Saved data entries:

--- START ---

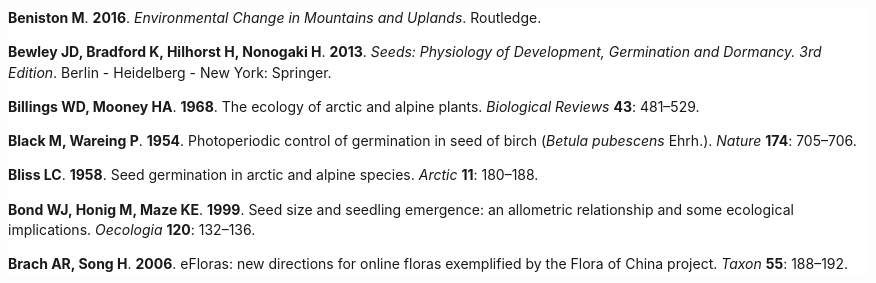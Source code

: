 </div>

<div id="ref-RN4897">

**<span class="csl-no-strong">Beniston M</span>**. **2016**.
*Environmental Change in Mountains and Uplands*. Routledge.

</div>

<div id="ref-RN3368">

**<span class="csl-no-strong">Bewley JD</span>,
<span class="csl-no-strong">Bradford K</span>,
<span class="csl-no-strong">Hilhorst H</span>,
<span class="csl-no-strong">Nonogaki H</span>**. **2013**. *Seeds:
Physiology of Development, Germination and Dormancy. 3rd Edition*.
Berlin - Heidelberg - New York: Springer.

</div>

<div id="ref-RN4712">

**<span class="csl-no-strong">Billings WD</span>,
<span class="csl-no-strong">Mooney HA</span>**. **1968**. The ecology of
arctic and alpine plants. *Biological Reviews* **43**: 481–529.

</div>

<div id="ref-RN1883">

**<span class="csl-no-strong">Black M</span>,
<span class="csl-no-strong">Wareing P</span>**. **1954**. Photoperiodic
control of germination in seed of birch (*Betula pubescens* Ehrh.).
*Nature* **174**: 705–706.

</div>

<div id="ref-RN3258">

**<span class="csl-no-strong">Bliss LC</span>**. **1958**. Seed
germination in arctic and alpine species. *Arctic* **11**: 180–188.

</div>

<div id="ref-RN4898">

**<span class="csl-no-strong">Bond WJ</span>,
<span class="csl-no-strong">Honig M</span>,
<span class="csl-no-strong">Maze KE</span>**. **1999**. Seed size and
seedling emergence: an allometric relationship and some ecological
implications. *Oecologia* **120**: 132–136.

</div>

<div id="ref-RN4742">

**<span class="csl-no-strong">Brach AR</span>,
<span class="csl-no-strong">Song H</span>**. **2006**. eFloras: new
directions for online floras exemplified by the Flora of China project.
*Taxon* **55**: 188–192.
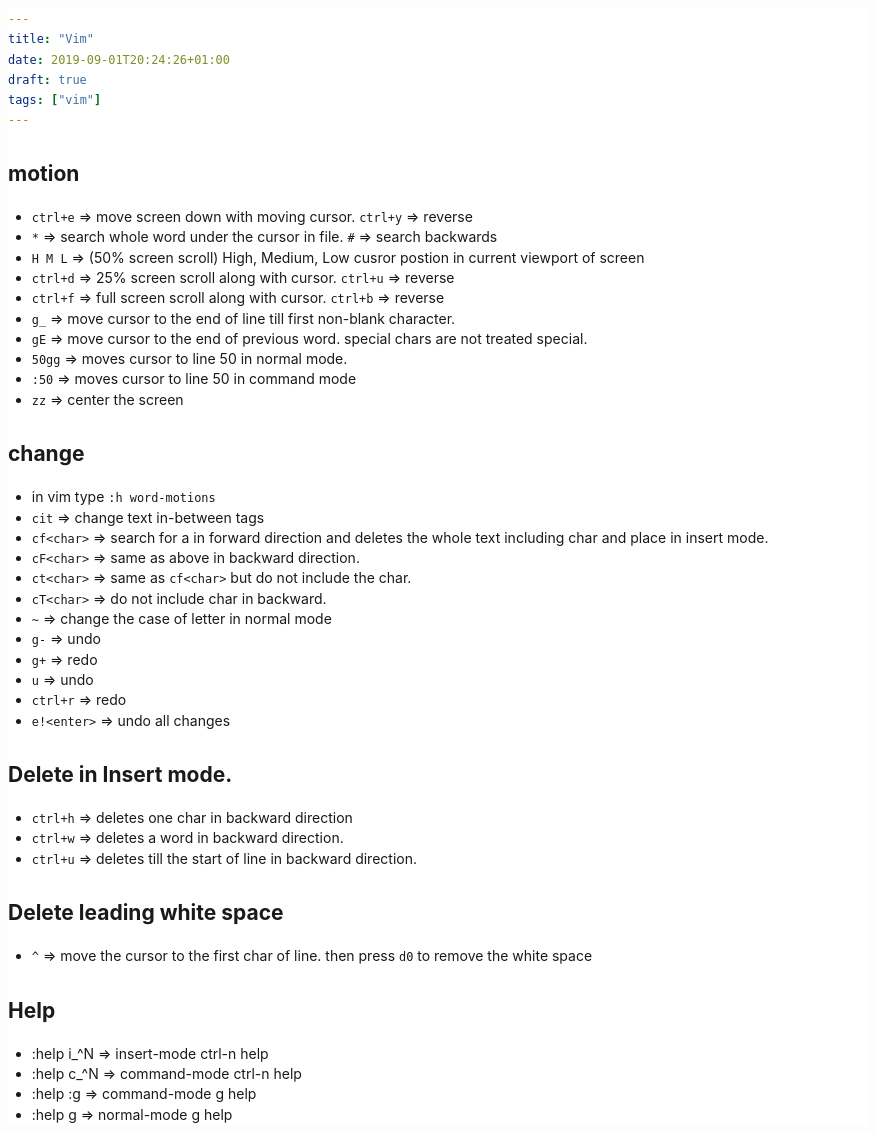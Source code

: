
 ```yaml
---
title: "Vim"
date: 2019-09-01T20:24:26+01:00
draft: true
tags: ["vim"]
---
```


## motion
* `ctrl+e` => move screen down with moving cursor. `ctrl+y` => reverse
* `*` => search whole word under the cursor in file. `#` => search backwards
* `H M L`  => (50% screen scroll) High, Medium, Low cusror postion in current viewport of screen
* `ctrl+d` => 25% screen scroll along with cursor. `ctrl+u` => reverse
* `ctrl+f` => full screen scroll along with cursor. `ctrl+b` => reverse
* `g_` => move cursor to the end of line till first non-blank character.
* `gE` => move cursor to the end of previous word. special chars are not treated special.
* `50gg` => moves cursor to line 50 in normal mode.
* `:50` => moves cursor to line 50 in command mode
* `zz` => center the screen

## change
* in vim type `:h word-motions`
* `cit` => change text in-between tags
* `cf<char>` => search for a <char> in forward direction and deletes the whole text including char and place in insert mode. 
* `cF<char>` => same as above in backward direction.
* `ct<char>` => same as `cf<char>` but do not include the char.
* `cT<char>` => do not include char in backward.
* `~` => change the case of letter in normal mode
* `g-` => undo
* `g+` => redo
* `u` => undo
* `ctrl+r` => redo
* `e!<enter>` => undo all changes


## Delete in Insert mode.
* `ctrl+h` => deletes one char in backward direction
* `ctrl+w` => deletes a word in backward direction.
* `ctrl+u` => deletes till the start of line in backward direction.

## Delete leading white space
* `^` => move the cursor to the first char of line. then press `d0` to remove the white space

## Help
* :help i_^N  => insert-mode ctrl-n help
* :help c_^N  => command-mode ctrl-n help
* :help :g => command-mode g help
* :help g => normal-mode g help
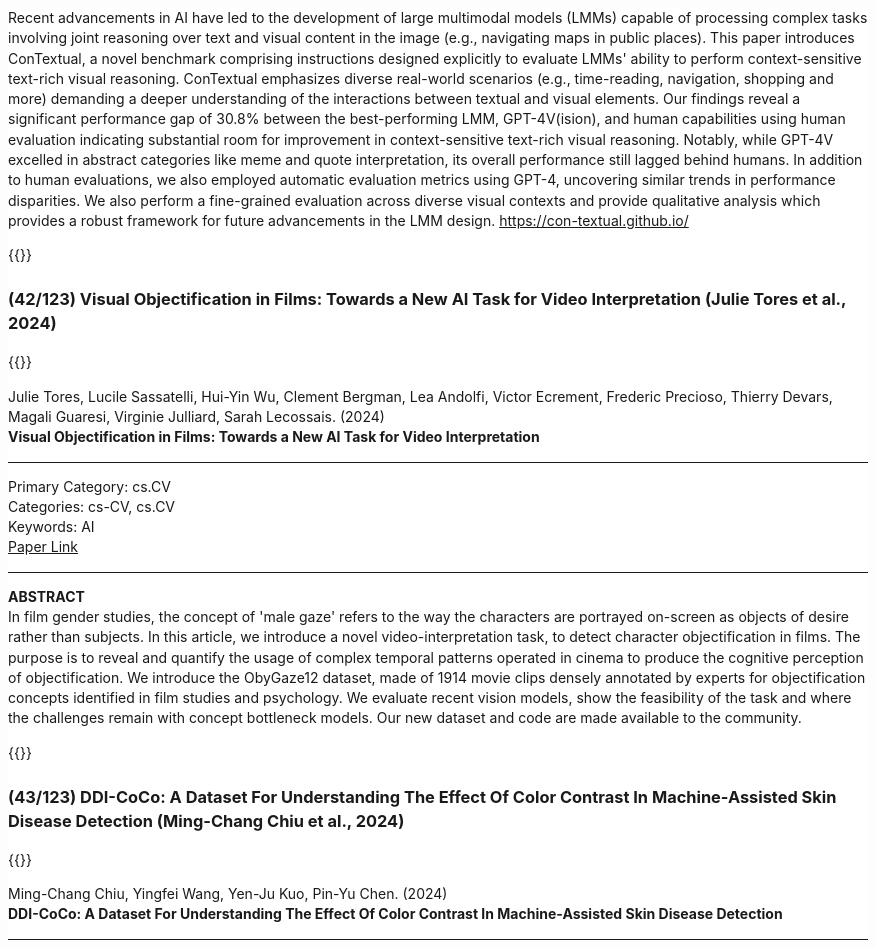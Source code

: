 Recent advancements in AI have led to the development of large multimodal models (LMMs) capable of processing complex tasks involving joint reasoning over text and visual content in the image (e.g., navigating maps in public places). This paper introduces ConTextual, a novel benchmark comprising instructions designed explicitly to evaluate LMMs' ability to perform context-sensitive text-rich visual reasoning. ConTextual emphasizes diverse real-world scenarios (e.g., time-reading, navigation, shopping and more) demanding a deeper understanding of the interactions between textual and visual elements. Our findings reveal a significant performance gap of 30.8% between the best-performing LMM, GPT-4V(ision), and human capabilities using human evaluation indicating substantial room for improvement in context-sensitive text-rich visual reasoning. Notably, while GPT-4V excelled in abstract categories like meme and quote interpretation, its overall performance still lagged behind humans. In addition to human evaluations, we also employed automatic evaluation metrics using GPT-4, uncovering similar trends in performance disparities. We also perform a fine-grained evaluation across diverse visual contexts and provide qualitative analysis which provides a robust framework for future advancements in the LMM design. https://con-textual.github.io/

{{</citation>}}


### (42/123) Visual Objectification in Films: Towards a New AI Task for Video Interpretation (Julie Tores et al., 2024)

{{<citation>}}

Julie Tores, Lucile Sassatelli, Hui-Yin Wu, Clement Bergman, Lea Andolfi, Victor Ecrement, Frederic Precioso, Thierry Devars, Magali Guaresi, Virginie Julliard, Sarah Lecossais. (2024)  
**Visual Objectification in Films: Towards a New AI Task for Video Interpretation**  

---
Primary Category: cs.CV  
Categories: cs-CV, cs.CV  
Keywords: AI  
[Paper Link](http://arxiv.org/abs/2401.13296v1)  

---


**ABSTRACT**  
In film gender studies, the concept of 'male gaze' refers to the way the characters are portrayed on-screen as objects of desire rather than subjects. In this article, we introduce a novel video-interpretation task, to detect character objectification in films. The purpose is to reveal and quantify the usage of complex temporal patterns operated in cinema to produce the cognitive perception of objectification. We introduce the ObyGaze12 dataset, made of 1914 movie clips densely annotated by experts for objectification concepts identified in film studies and psychology. We evaluate recent vision models, show the feasibility of the task and where the challenges remain with concept bottleneck models. Our new dataset and code are made available to the community.

{{</citation>}}


### (43/123) DDI-CoCo: A Dataset For Understanding The Effect Of Color Contrast In Machine-Assisted Skin Disease Detection (Ming-Chang Chiu et al., 2024)

{{<citation>}}

Ming-Chang Chiu, Yingfei Wang, Yen-Ju Kuo, Pin-Yu Chen. (2024)  
**DDI-CoCo: A Dataset For Understanding The Effect Of Color Contrast In Machine-Assisted Skin Disease Detection**  

---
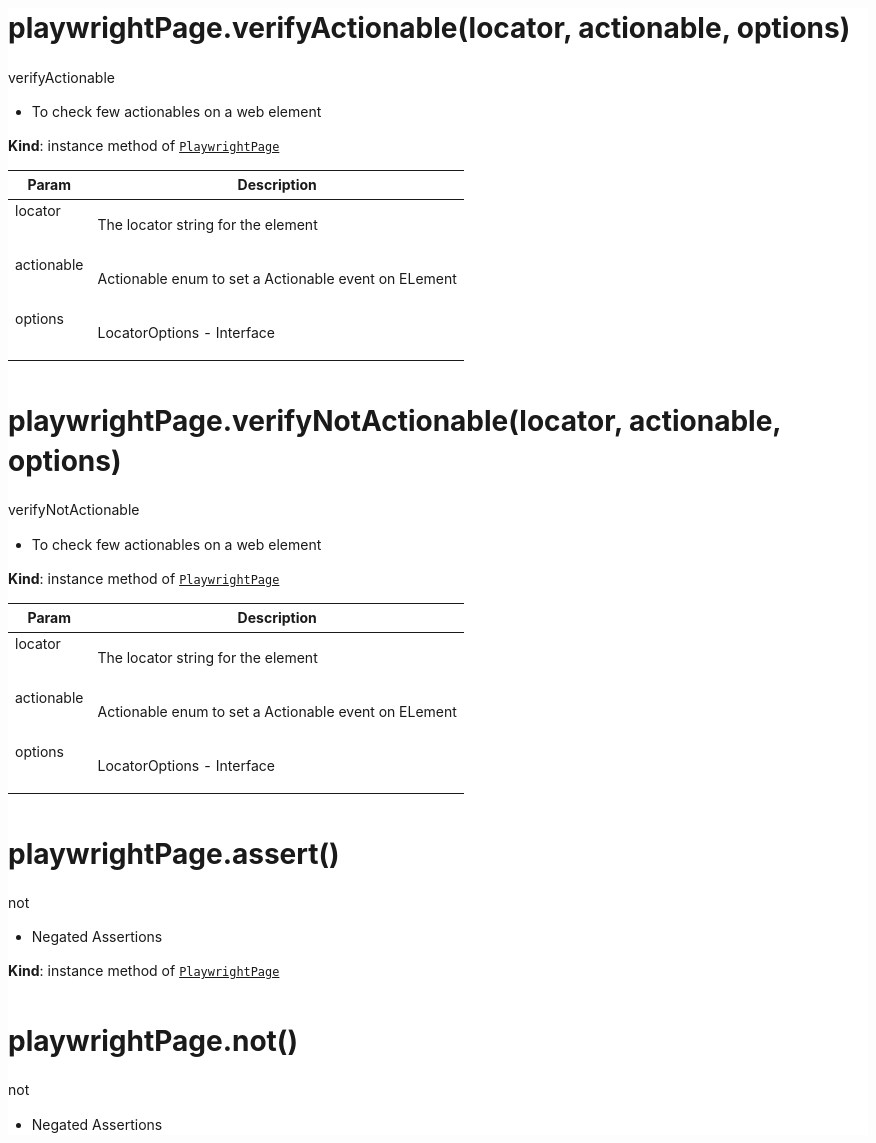 <a name="PlaywrightPage+verifyActionable"></a>

# playwrightPage.verifyActionable(locator, actionable, options)
<p>verifyActionable</p>
<ul>
<li>To check few actionables on a web element</li>
</ul>

**Kind**: instance method of [<code>PlaywrightPage</code>](#PlaywrightPage)  

| Param | Description |
| --- | --- |
| locator | <p>The locator string for the element</p> |
| actionable | <p>Actionable enum to set a Actionable event on ELement</p> |
| options | <p>LocatorOptions - Interface</p> |

<a name="PlaywrightPage+verifyNotActionable"></a>

# playwrightPage.verifyNotActionable(locator, actionable, options)
<p>verifyNotActionable</p>
<ul>
<li>To check few actionables on a web element</li>
</ul>

**Kind**: instance method of [<code>PlaywrightPage</code>](#PlaywrightPage)  

| Param | Description |
| --- | --- |
| locator | <p>The locator string for the element</p> |
| actionable | <p>Actionable enum to set a Actionable event on ELement</p> |
| options | <p>LocatorOptions - Interface</p> |

<a name="PlaywrightPage+assert"></a>

# playwrightPage.assert()
<p>not</p>
<ul>
<li>Negated Assertions</li>
</ul>

**Kind**: instance method of [<code>PlaywrightPage</code>](#PlaywrightPage)  
<a name="PlaywrightPage+not"></a>

# playwrightPage.not()
<p>not</p>
<ul>
<li>Negated Assertions</li>
</ul>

--- END ---

Task description: Return every line from the entries that holds the string "Machine".

Your response:
### (43/123) DDI-CoCo: A Dataset For Understanding The Effect Of Color Contrast In Machine-Assisted Skin Disease Detection (Ming-Chang Chiu et al., 2024)
**DDI-CoCo: A Dataset For Understanding The Effect Of Color Contrast In Machine-Assisted Skin Disease Detection**  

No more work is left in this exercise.